##### RECORDS SUPPLIED #####

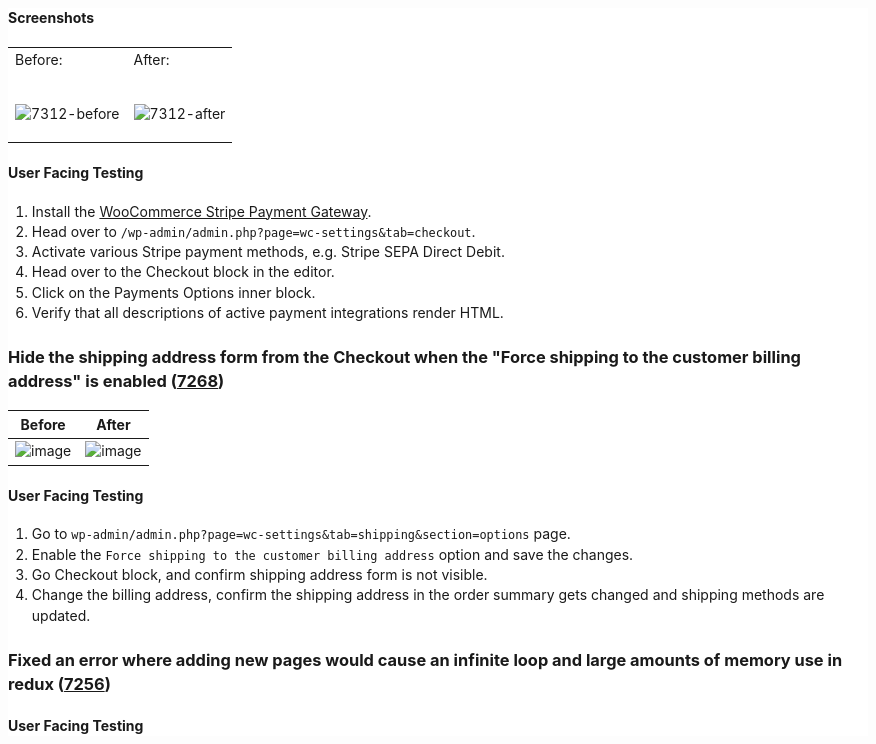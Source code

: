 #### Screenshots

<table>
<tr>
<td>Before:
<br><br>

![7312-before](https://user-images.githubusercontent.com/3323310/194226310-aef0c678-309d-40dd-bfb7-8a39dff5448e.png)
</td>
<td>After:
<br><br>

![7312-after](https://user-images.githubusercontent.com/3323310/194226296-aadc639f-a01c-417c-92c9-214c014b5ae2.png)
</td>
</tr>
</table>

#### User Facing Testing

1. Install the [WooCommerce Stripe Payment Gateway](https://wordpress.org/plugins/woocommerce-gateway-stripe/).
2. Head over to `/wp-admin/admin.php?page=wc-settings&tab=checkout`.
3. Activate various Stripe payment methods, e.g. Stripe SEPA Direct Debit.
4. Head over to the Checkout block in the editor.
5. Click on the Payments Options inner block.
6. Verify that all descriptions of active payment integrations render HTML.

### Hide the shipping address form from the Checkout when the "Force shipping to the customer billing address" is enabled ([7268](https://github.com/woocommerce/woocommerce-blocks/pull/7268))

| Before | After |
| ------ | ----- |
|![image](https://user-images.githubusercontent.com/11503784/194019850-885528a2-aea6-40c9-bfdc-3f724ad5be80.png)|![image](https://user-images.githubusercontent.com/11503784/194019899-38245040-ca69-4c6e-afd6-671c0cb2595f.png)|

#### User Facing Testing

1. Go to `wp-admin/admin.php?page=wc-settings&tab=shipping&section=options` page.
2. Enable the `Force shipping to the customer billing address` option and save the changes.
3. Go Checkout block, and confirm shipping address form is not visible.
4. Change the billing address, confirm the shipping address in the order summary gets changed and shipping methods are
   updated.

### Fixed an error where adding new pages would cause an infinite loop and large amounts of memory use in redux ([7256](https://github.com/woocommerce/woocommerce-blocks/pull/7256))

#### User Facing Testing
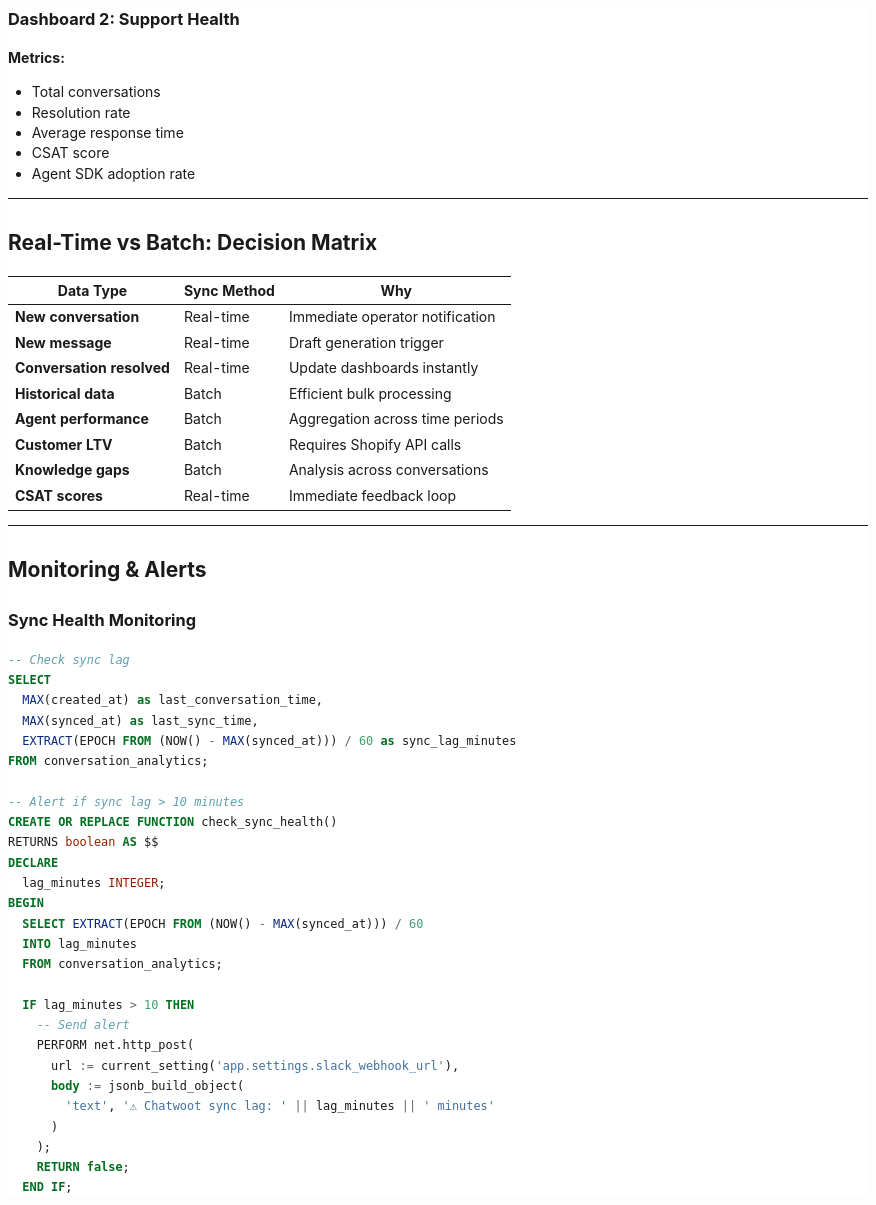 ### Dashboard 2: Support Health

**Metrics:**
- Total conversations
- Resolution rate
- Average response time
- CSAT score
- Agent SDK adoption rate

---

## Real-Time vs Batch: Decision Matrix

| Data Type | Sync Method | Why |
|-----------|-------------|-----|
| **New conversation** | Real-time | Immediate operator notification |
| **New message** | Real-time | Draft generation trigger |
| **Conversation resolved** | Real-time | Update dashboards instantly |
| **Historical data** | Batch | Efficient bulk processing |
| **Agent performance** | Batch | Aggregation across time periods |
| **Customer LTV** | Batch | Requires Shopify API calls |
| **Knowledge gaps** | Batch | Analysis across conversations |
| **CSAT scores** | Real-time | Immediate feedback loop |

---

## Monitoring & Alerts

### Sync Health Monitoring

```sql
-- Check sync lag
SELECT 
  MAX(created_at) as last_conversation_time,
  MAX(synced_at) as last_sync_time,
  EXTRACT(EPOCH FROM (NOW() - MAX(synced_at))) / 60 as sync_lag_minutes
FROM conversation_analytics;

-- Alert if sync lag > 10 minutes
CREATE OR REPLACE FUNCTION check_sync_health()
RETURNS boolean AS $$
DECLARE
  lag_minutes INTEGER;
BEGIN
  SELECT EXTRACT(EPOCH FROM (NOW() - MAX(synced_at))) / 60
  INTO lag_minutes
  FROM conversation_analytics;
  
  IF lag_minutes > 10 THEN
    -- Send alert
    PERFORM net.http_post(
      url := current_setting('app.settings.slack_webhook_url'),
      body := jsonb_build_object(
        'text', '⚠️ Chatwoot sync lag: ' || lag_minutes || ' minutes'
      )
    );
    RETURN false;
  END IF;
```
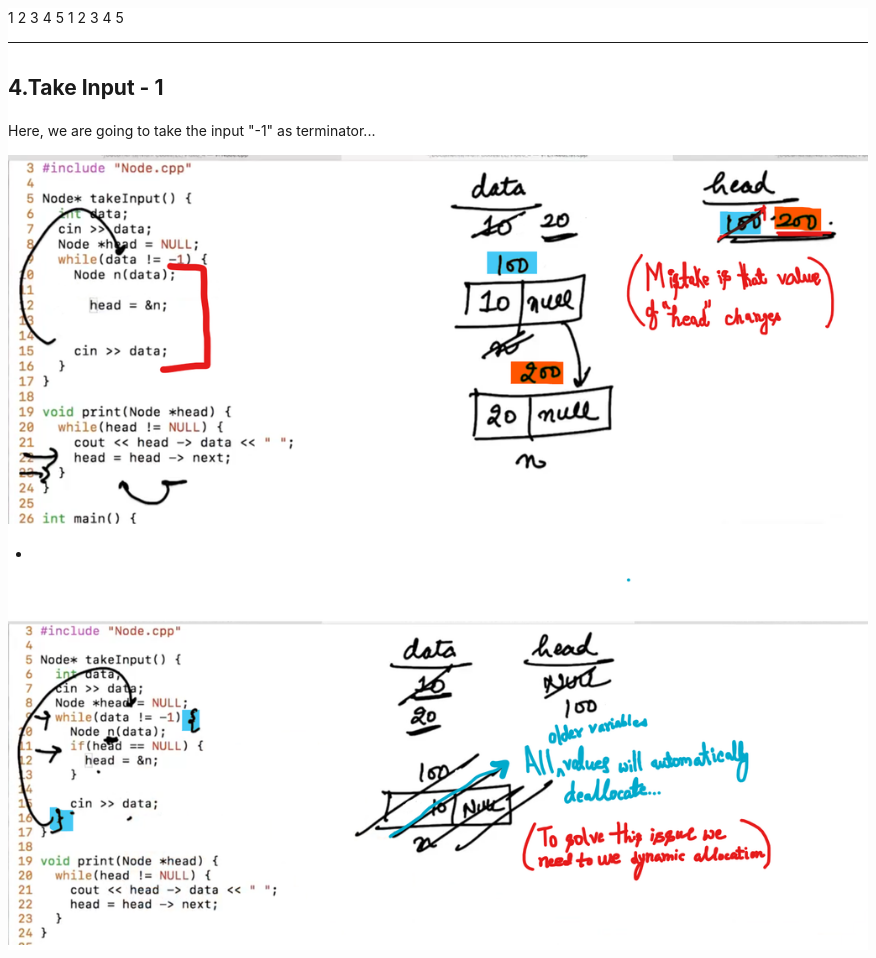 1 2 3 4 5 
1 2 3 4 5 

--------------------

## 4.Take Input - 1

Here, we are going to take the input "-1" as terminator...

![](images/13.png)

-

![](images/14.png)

#####

WORK REQUIRED. Could you output every record above exactly as written, leaving out the pictures?

REPLY.
Source code

: #### Screenshots

<table>
<tr>
<td>Before:
<br><br>

![7312-before](https://user-images.githubusercontent.com/3323310/194226310-aef0c678-309d-40dd-bfb7-8a39dff5448e.png)
</td>
<td>After:
<br><br>

![7312-after](https://user-images.githubusercontent.com/3323310/194226296-aadc639f-a01c-417c-92c9-214c014b5ae2.png)
</td>
</tr>
</table>

#### User Facing Testing

1. Install the [WooCommerce Stripe Payment Gateway](https://wordpress.org/plugins/woocommerce-gateway-stripe/).
2. Head over to `/wp-admin/admin.php?page=wc-settings&tab=checkout`.
3. Activate various Stripe payment methods, e.g. Stripe SEPA Direct Debit.
4. Head over to the Checkout block in the editor.
5. Click on the Payments Options inner block.
6. Verify that all descriptions of active payment integrations render HTML.

### Hide the shipping address form from the Checkout when the "Force shipping to the customer billing address" is enabled ([7268](https://github.com/woocommerce/woocommerce-blocks/pull/7268))

| Before | After |
| ------ | ----- |
|![image](https://user-images.githubusercontent.com/11503784/194019850-885528a2-aea6-40c9-bfdc-3f724ad5be80.png)|![image](https://user-images.githubusercontent.com/11503784/194019899-38245040-ca69-4c6e-afd6-671c0cb2595f.png)|

#### User Facing Testing

1. Go to `wp-admin/admin.php?page=wc-settings&tab=shipping&section=options` page.
2. Enable the `Force shipping to the customer billing address` option and save the changes.
3. Go Checkout block, and confirm shipping address form is not visible.
4. Change the billing address, confirm the shipping address in the order summary gets changed and shipping methods are
   updated.

### Fixed an error where adding new pages would cause an infinite loop and large amounts of memory use in redux ([7256](https://github.com/woocommerce/woocommerce-blocks/pull/7256))

#### User Facing Testing
 ### Dashboard 2: Support Health

**Metrics:**
- Total conversations
- Resolution rate
- Average response time
- CSAT score
- Agent SDK adoption rate

---

## Real-Time vs Batch: Decision Matrix

| Data Type | Sync Method | Why |
|-----------|-------------|-----|
| **New conversation** | Real-time | Immediate operator notification |
| **New message** | Real-time | Draft generation trigger |
| **Conversation resolved** | Real-time | Update dashboards instantly |
| **Historical data** | Batch | Efficient bulk processing |
| **Agent performance** | Batch | Aggregation across time periods |
| **Customer LTV** | Batch | Requires Shopify API calls |
| **Knowledge gaps** | Batch | Analysis across conversations |
| **CSAT scores** | Real-time | Immediate feedback loop |

---

## Monitoring & Alerts

### Sync Health Monitoring

```sql
-- Check sync lag
SELECT 
  MAX(created_at) as last_conversation_time,
  MAX(synced_at) as last_sync_time,
  EXTRACT(EPOCH FROM (NOW() - MAX(synced_at))) / 60 as sync_lag_minutes
FROM conversation_analytics;

-- Alert if sync lag > 10 minutes
CREATE OR REPLACE FUNCTION check_sync_health()
RETURNS boolean AS $$
DECLARE
  lag_minutes INTEGER;
BEGIN
  SELECT EXTRACT(EPOCH FROM (NOW() - MAX(synced_at))) / 60
  INTO lag_minutes
  FROM conversation_analytics;
  
  IF lag_minutes > 10 THEN
    -- Send alert
    PERFORM net.http_post(
      url := current_setting('app.settings.slack_webhook_url'),
      body := jsonb_build_object(
        'text', '⚠️ Chatwoot sync lag: ' || lag_minutes || ' minutes'
      )
    );
    RETURN false;
  END IF;
```
 1 2 3 4 5 
1 2 3 4 5 

--------------------

## 4.Take Input - 1

Here, we are going to take the input "-1" as terminator...

![](images/13.png)

-

![](images/14.png)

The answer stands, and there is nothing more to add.